I needed to extract youtube links with their names, from youtube playlists.
So I just tried to use SelectorGadget
(Chrome Extension) for extracting CSS tag, but when I'm trying to get anything about the like BeautifulSoup returns none
, I don't where am I going wrong.
below is the code I wrote:
from os import sys
import requests
from bs4 import BeautifulSoup
import re
try:
# checking url format
url_pattern = re.compile("^(?:http|https|ftp):\/\/[a-zA-Z0-9_~:\-\/?#[\]@!$&'()*+,;=`^.%]+\.[a-zA-Z0-9_~:\-\/?#[\]@!$&'()*+,;=`^.%]+$")
# playlist_url = input("Enter your youtbe playlist url: ")

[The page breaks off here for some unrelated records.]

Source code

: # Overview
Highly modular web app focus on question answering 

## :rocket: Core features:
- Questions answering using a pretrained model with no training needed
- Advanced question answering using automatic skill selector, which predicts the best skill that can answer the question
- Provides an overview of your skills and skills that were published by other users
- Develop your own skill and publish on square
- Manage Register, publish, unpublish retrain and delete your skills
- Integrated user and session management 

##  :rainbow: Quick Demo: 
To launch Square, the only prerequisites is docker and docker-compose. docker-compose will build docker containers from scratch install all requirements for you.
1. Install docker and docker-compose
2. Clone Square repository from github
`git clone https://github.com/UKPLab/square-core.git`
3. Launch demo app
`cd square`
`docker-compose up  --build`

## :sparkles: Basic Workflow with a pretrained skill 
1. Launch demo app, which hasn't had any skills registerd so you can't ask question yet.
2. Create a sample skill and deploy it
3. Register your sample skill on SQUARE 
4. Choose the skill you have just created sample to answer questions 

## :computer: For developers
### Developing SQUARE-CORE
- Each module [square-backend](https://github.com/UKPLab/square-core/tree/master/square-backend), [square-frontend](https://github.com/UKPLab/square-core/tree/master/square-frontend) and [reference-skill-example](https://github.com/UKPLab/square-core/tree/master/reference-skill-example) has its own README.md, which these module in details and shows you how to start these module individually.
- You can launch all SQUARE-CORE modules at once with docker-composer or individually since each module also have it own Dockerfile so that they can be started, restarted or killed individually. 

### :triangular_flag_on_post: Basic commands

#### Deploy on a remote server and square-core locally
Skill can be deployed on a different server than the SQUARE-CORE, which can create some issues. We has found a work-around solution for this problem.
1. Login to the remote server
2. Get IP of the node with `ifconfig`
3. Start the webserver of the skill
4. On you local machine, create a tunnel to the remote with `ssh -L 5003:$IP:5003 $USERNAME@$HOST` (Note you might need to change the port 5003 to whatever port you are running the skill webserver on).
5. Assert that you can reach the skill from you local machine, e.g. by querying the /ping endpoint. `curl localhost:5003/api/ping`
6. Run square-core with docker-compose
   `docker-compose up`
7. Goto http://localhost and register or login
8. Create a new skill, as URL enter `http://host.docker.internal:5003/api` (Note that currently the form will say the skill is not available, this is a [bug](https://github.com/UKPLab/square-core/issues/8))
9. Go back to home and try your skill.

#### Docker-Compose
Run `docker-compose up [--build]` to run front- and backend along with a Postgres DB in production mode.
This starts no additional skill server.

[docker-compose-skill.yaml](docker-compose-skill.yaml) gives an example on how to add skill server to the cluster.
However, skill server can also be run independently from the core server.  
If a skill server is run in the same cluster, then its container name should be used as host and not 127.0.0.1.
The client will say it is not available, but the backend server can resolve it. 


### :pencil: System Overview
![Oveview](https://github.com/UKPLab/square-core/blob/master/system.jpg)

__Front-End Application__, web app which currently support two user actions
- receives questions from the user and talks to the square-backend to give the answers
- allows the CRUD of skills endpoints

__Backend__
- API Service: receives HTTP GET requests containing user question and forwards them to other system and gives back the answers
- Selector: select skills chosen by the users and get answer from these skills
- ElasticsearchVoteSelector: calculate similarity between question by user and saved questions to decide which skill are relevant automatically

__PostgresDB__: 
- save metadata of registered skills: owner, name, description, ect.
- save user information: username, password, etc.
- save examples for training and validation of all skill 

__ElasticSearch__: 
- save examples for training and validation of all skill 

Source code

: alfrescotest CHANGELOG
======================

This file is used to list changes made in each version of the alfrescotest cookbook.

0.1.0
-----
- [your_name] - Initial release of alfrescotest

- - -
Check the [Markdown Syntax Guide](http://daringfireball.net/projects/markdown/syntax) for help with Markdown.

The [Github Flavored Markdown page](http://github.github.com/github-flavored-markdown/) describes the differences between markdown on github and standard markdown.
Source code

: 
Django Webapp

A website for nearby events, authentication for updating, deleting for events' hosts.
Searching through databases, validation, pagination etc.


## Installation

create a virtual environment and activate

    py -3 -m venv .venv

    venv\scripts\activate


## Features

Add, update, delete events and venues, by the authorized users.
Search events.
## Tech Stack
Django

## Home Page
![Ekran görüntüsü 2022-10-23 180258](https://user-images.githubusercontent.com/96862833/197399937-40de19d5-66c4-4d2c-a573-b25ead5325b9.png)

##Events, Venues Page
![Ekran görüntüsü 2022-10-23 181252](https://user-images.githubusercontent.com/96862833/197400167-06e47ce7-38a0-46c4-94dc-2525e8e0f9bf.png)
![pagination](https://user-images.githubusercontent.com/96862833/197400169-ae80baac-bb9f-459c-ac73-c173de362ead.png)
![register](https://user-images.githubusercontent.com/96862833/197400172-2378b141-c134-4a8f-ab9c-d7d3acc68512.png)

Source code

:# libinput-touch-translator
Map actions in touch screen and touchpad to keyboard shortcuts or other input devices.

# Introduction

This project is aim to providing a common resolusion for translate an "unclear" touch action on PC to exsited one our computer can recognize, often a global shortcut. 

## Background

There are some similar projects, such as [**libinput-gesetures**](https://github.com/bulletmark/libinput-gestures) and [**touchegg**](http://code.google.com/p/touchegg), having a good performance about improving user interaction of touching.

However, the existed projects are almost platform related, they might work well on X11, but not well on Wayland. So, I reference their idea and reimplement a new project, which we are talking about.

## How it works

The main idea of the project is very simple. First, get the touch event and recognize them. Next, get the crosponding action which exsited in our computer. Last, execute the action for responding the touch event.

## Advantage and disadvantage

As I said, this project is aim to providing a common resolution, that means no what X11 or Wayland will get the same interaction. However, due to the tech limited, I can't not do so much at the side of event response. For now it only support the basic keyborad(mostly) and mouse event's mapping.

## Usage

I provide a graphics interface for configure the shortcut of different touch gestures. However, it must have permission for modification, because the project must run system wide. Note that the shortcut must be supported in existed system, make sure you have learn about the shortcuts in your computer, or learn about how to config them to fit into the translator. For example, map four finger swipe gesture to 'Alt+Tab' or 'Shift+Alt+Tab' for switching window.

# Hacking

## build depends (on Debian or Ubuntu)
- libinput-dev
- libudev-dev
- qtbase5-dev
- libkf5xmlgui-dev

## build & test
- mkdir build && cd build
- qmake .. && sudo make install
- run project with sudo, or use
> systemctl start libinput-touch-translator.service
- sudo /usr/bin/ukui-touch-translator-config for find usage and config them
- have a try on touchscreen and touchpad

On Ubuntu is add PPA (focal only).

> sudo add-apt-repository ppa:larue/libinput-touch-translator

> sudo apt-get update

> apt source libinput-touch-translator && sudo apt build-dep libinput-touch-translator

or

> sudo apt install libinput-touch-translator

# getting input directly from user commandline
playlist_url = sys.argv[1]
if not bool(url_pattern.match(playlist_url)) :
raise ValueError("Enter valid link")
get_links_from_youtube_playlist(playlist_url)
except ValueError as value_error:
print(value_error)
then I will pass the URL to another function:
def get_links_from_youtube_playlist(youtube_playlist_url):
request_response = requests.get(youtube_playlist_url)
# using "html.parser" lib
# soup_object = BeautifulSoup(request_response.text, 'html.parser')
# using "lxml" - Processing XML and HTML with Python
soup_object = BeautifulSoup(request_response.text, 'lxml')
# not working?!
url_list = soup_object.select("#video-title")
print(url_list)
# this is not working too?!
div_content = soup_object.find("div", attrs={"class" : "content"})
print(div_content)
Also, I run it via below command:
python3 test.py https://www.youtube.com/playlist\?list\=PLZHQObOWTQDPD3MizzM2xVFitgF8hE_ab
My output is None when printing the BeautifulSoup object after either select
or fenter code here
ind methods. Shouldn't it find anything meaningful because the id is present in the page?
selector gadget shows me #video-title
only when clicking on that section, even I could not access the div
how should I extract link and link's name?